→ EXERCISE DIRECTIONS
Every record here must be copied exactly, except for the images it holds.

→ SOURCE INFORMATION
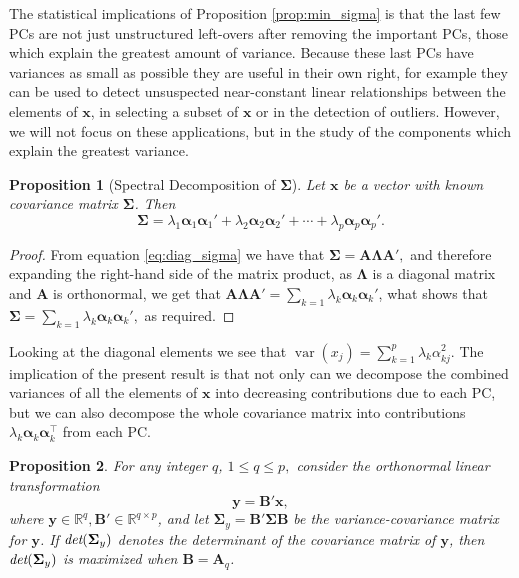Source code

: \documentclass[11pt, oneside]{book}
\theoremstyle{plain}
\newtheorem{prop}{Proposition}[section]
\theoremstyle{remark}
\DeclareMathOperator{\var}{var}
\begin{document}
The statistical implications of Proposition \ref{prop:min_sigma} is that the
last few PCs are not just unstructured left-overs after removing the important
PCs, those which explain the greatest amount of variance. Because these last PCs
have variances as small as possible they are useful in their own right, for
example they can be used to detect unsuspected near-constant linear
relationships between the elements of $\mathbf{x}$, in selecting a subset of
$\mathbf{x}$ or in the detection of outliers. However, we will not focus on
these applications, but in the study of the components which explain the
greatest variance.
\begin{prop}[Spectral Decomposition of $\mathbf{\Sigma}$]\label{prop:specdecomp} 
    Let $\mathbf{x}$ be a vector with known covariance matrix $\mathbf{\Sigma}$.
    Then $$\mathbf{\Sigma} = \lambda_1\bm{\alpha}_1\bm{\alpha}_1' + 
    \lambda_2\bm{\alpha}_2\bm{\alpha}_2' + \cdots +
    \lambda_p\bm{\alpha}_p\bm{\alpha}_p'.$$
\end{prop}    
\begin{proof}
    From equation \eqref{eq:diag_sigma} we have that $\mathbf{\Sigma} =
    \mathbf{A\Lambda A'},$ and therefore expanding the right-hand side of the
    matrix product, as $\mathbf{\Lambda}$ is a diagonal matrix and $\mathbf{A}$
    is orthonormal, we get that $\mathbf{A\Lambda A'} = \sum_{k=1}
    \lambda_k\bm{\alpha}_k\bm{\alpha}_k'$, what shows that $\mathbf{\Sigma} =
    \sum_{k=1} \lambda_k\bm{\alpha}_k\bm{\alpha}_k',$ as required.
\end{proof}    
Looking at the diagonal elements we see that $\var(x_j) =
\sum_{k=1}^p\lambda_k\alpha^2_{kj}$. The implication of the present result is
that not only can we decompose the combined variances of all the elements of
$\mathbf{x}$ into decreasing contributions due to each PC, but we can also
decompose the whole covariance matrix into contributions
$\lambda_k\bm{\alpha}_k\bm{\alpha}_k^\top$ from each PC.
\begin{prop}\label{prop:max_det}
    For any integer $q$, $1\leq q\leq p,$ consider the orthonormal linear
    transformation $$\mathbf{y} = \mathbf{B'x},$$ where
    $\mathbf{y}\in\mathbb{R}^q, \mathbf{B'}\in\mathbb{R}^{q\times p}$, and let
    $\mathbf{\Sigma}_y = \mathbf{B'\Sigma B}$ be the variance-covariance matrix
    for $\mathbf{y}$. If $\emph{det}(\mathbf{\Sigma}_y)$ denotes the determinant
    of the covariance matrix of $\mathbf{y}$, then
    $\emph{det}(\mathbf{\Sigma}_y)$ is maximized when $\mathbf{B} =
    \mathbf{A}_q$.
\end{prop}    
\end{document}
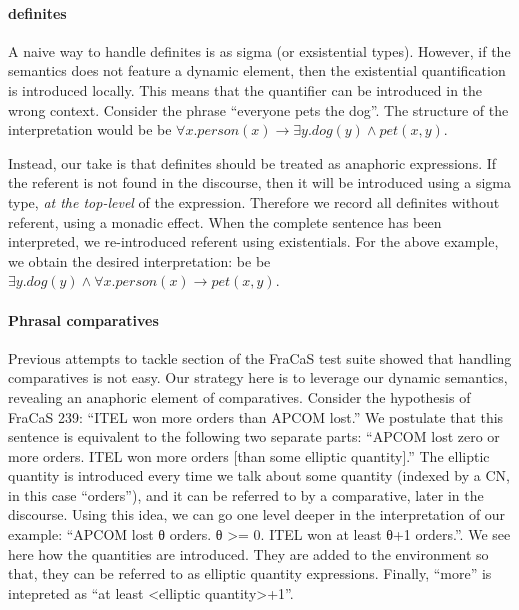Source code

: \documentclass{article}
\begin{document}
\paragraph{definites} A naive way to handle definites is as sigma (or
exsistential types).  However, if the semantics
does not feature a dynamic element, then the existential
quantification is introduced locally. This means that the quantifier
can be introduced in the wrong context. Consider the phrase
``everyone pets the dog''. The structure of the interpretation would
be be $∀x. person(x) → ∃y. dog(y) ∧ pet(x,y)$.

Instead, our take is that definites should be treated as anaphoric
expressions. If the referent is not found in the discourse, then it
will be introduced using a sigma type, \emph{at the top-level} of
the expression. Therefore we record all definites without referent,
using a monadic effect. When the complete sentence has been
interpreted, we re-introduced referent using existentials. For the
above example, we obtain the desired interpretation:
be be $∃y. dog(y) ∧ ∀x. person(x) → pet(x,y)$.

\paragraph{Phrasal comparatives}
Previous attempts to tackle section of the FraCaS test suite showed
that handling comparatives is not easy. Our strategy here is to
leverage our dynamic semantics, revealing an anaphoric element of
comparatives. Consider the hypothesis of FraCaS 239: ``ITEL won more
orders than APCOM lost.''  We postulate that this sentence is
equivalent to the following two separate parts: ``APCOM lost zero or
more orders. ITEL won more orders [than some elliptic quantity].''
The elliptic quantity is introduced every time we talk about some
quantity (indexed by a CN, in this case ``orders''), and it can be
referred to by a comparative, later in the discourse. Using this idea,
we can go one level deeper in the interpretation of our example:
``APCOM lost θ orders. θ >= 0.  ITEL won at least θ+1 orders.''. We
see here how the quantities are introduced. They are added to the
environment so that, they can be referred to as elliptic quantity
expressions. Finally, ``more'' is intepreted as ``at least <elliptic
quantity>+1''.
\end{document}
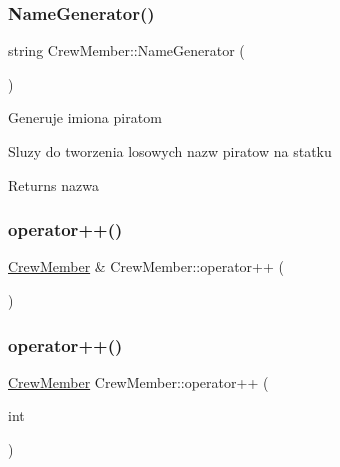 \mbox{\label{class_crew_member_a3b22e0361d970a65120f4f83be61a506}} 
\subsubsection{\texorpdfstring{Name\+Generator()}{NameGenerator()}}
{\footnotesize\ttfamily string Crew\+Member\+::\+Name\+Generator (\begin{DoxyParamCaption}{ }\end{DoxyParamCaption})}

Generuje imiona piratom

Sluzy do tworzenia losowych nazw piratow na statku \begin{DoxyReturn}{Returns}
nazwa 
\end{DoxyReturn}
\mbox{\label{class_crew_member_a6421e136cb395d24d3b7bcff7445decf}} 
\subsubsection{\texorpdfstring{operator++()}{operator++()}\hspace{0.1cm}{\footnotesize\ttfamily [1/2]}}
{\footnotesize\ttfamily \hyperlink{class_crew_member}{Crew\+Member} \& Crew\+Member\+::operator++ (\begin{DoxyParamCaption}{ }\end{DoxyParamCaption})}

\mbox{\label{class_crew_member_a28fa041c3e2e9407dcfefb0a3c072c66}} 
\subsubsection{\texorpdfstring{operator++()}{operator++()}\hspace{0.1cm}{\footnotesize\ttfamily [2/2]}}
{\footnotesize\ttfamily \hyperlink{class_crew_member}{Crew\+Member} Crew\+Member\+::operator++ (\begin{DoxyParamCaption}\item[{int}]{ }\end{DoxyParamCaption})}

→ ANSWER TO THIS PROBLEM
Source code

: \documentclass[11pt, oneside]{book}
\theoremstyle{plain}
\newtheorem{prop}{Proposition}[section]
\theoremstyle{remark}
\DeclareMathOperator{\var}{var}
\begin{document}
The statistical implications of Proposition \ref{prop:min_sigma} is that the
last few PCs are not just unstructured left-overs after removing the important
PCs, those which explain the greatest amount of variance. Because these last PCs
have variances as small as possible they are useful in their own right, for
example they can be used to detect unsuspected near-constant linear
relationships between the elements of $\mathbf{x}$, in selecting a subset of
$\mathbf{x}$ or in the detection of outliers. However, we will not focus on
these applications, but in the study of the components which explain the
greatest variance.
\begin{prop}[Spectral Decomposition of $\mathbf{\Sigma}$]\label{prop:specdecomp} 
    Let $\mathbf{x}$ be a vector with known covariance matrix $\mathbf{\Sigma}$.
    Then $$\mathbf{\Sigma} = \lambda_1\bm{\alpha}_1\bm{\alpha}_1' + 
    \lambda_2\bm{\alpha}_2\bm{\alpha}_2' + \cdots +
    \lambda_p\bm{\alpha}_p\bm{\alpha}_p'.$$
\end{prop}    
\begin{proof}
    From equation \eqref{eq:diag_sigma} we have that $\mathbf{\Sigma} =
    \mathbf{A\Lambda A'},$ and therefore expanding the right-hand side of the
    matrix product, as $\mathbf{\Lambda}$ is a diagonal matrix and $\mathbf{A}$
    is orthonormal, we get that $\mathbf{A\Lambda A'} = \sum_{k=1}
    \lambda_k\bm{\alpha}_k\bm{\alpha}_k'$, what shows that $\mathbf{\Sigma} =
    \sum_{k=1} \lambda_k\bm{\alpha}_k\bm{\alpha}_k',$ as required.
\end{proof}    
Looking at the diagonal elements we see that $\var(x_j) =
\sum_{k=1}^p\lambda_k\alpha^2_{kj}$. The implication of the present result is
that not only can we decompose the combined variances of all the elements of
$\mathbf{x}$ into decreasing contributions due to each PC, but we can also
decompose the whole covariance matrix into contributions
$\lambda_k\bm{\alpha}_k\bm{\alpha}_k^\top$ from each PC.
\begin{prop}\label{prop:max_det}
    For any integer $q$, $1\leq q\leq p,$ consider the orthonormal linear
    transformation $$\mathbf{y} = \mathbf{B'x},$$ where
    $\mathbf{y}\in\mathbb{R}^q, \mathbf{B'}\in\mathbb{R}^{q\times p}$, and let
    $\mathbf{\Sigma}_y = \mathbf{B'\Sigma B}$ be the variance-covariance matrix
    for $\mathbf{y}$. If $\emph{det}(\mathbf{\Sigma}_y)$ denotes the determinant
    of the covariance matrix of $\mathbf{y}$, then
    $\emph{det}(\mathbf{\Sigma}_y)$ is maximized when $\mathbf{B} =
    \mathbf{A}_q$.
\end{prop}    
\end{document}
Source code

: \documentclass{article}
\begin{document}
\paragraph{definites} A naive way to handle definites is as sigma (or
exsistential types).  However, if the semantics
does not feature a dynamic element, then the existential
quantification is introduced locally. This means that the quantifier
can be introduced in the wrong context. Consider the phrase
``everyone pets the dog''. The structure of the interpretation would
be be $∀x. person(x) → ∃y. dog(y) ∧ pet(x,y)$.

Instead, our take is that definites should be treated as anaphoric
expressions. If the referent is not found in the discourse, then it
will be introduced using a sigma type, \emph{at the top-level} of
the expression. Therefore we record all definites without referent,
using a monadic effect. When the complete sentence has been
interpreted, we re-introduced referent using existentials. For the
above example, we obtain the desired interpretation:
be be $∃y. dog(y) ∧ ∀x. person(x) → pet(x,y)$.

\paragraph{Phrasal comparatives}
Previous attempts to tackle section of the FraCaS test suite showed
that handling comparatives is not easy. Our strategy here is to
leverage our dynamic semantics, revealing an anaphoric element of
comparatives. Consider the hypothesis of FraCaS 239: ``ITEL won more
orders than APCOM lost.''  We postulate that this sentence is
equivalent to the following two separate parts: ``APCOM lost zero or
more orders. ITEL won more orders [than some elliptic quantity].''
The elliptic quantity is introduced every time we talk about some
quantity (indexed by a CN, in this case ``orders''), and it can be
referred to by a comparative, later in the discourse. Using this idea,
we can go one level deeper in the interpretation of our example:
``APCOM lost θ orders. θ >= 0.  ITEL won at least θ+1 orders.''. We
see here how the quantities are introduced. They are added to the
environment so that, they can be referred to as elliptic quantity
expressions. Finally, ``more'' is intepreted as ``at least <elliptic
quantity>+1''.
\end{document}
 \mbox{\label{class_crew_member_a3b22e0361d970a65120f4f83be61a506}} 
\subsubsection{\texorpdfstring{Name\+Generator()}{NameGenerator()}}
{\footnotesize\ttfamily string Crew\+Member\+::\+Name\+Generator (\begin{DoxyParamCaption}{ }\end{DoxyParamCaption})}

Generuje imiona piratom

Sluzy do tworzenia losowych nazw piratow na statku \begin{DoxyReturn}{Returns}
nazwa 
\end{DoxyReturn}
\mbox{\label{class_crew_member_a6421e136cb395d24d3b7bcff7445decf}} 
\subsubsection{\texorpdfstring{operator++()}{operator++()}\hspace{0.1cm}{\footnotesize\ttfamily [1/2]}}
{\footnotesize\ttfamily \hyperlink{class_crew_member}{Crew\+Member} \& Crew\+Member\+::operator++ (\begin{DoxyParamCaption}{ }\end{DoxyParamCaption})}

\mbox{\label{class_crew_member_a28fa041c3e2e9407dcfefb0a3c072c66}} 
\subsubsection{\texorpdfstring{operator++()}{operator++()}\hspace{0.1cm}{\footnotesize\ttfamily [2/2]}}
{\footnotesize\ttfamily \hyperlink{class_crew_member}{Crew\+Member} Crew\+Member\+::operator++ (\begin{DoxyParamCaption}\item[{int}]{ }\end{DoxyParamCaption})}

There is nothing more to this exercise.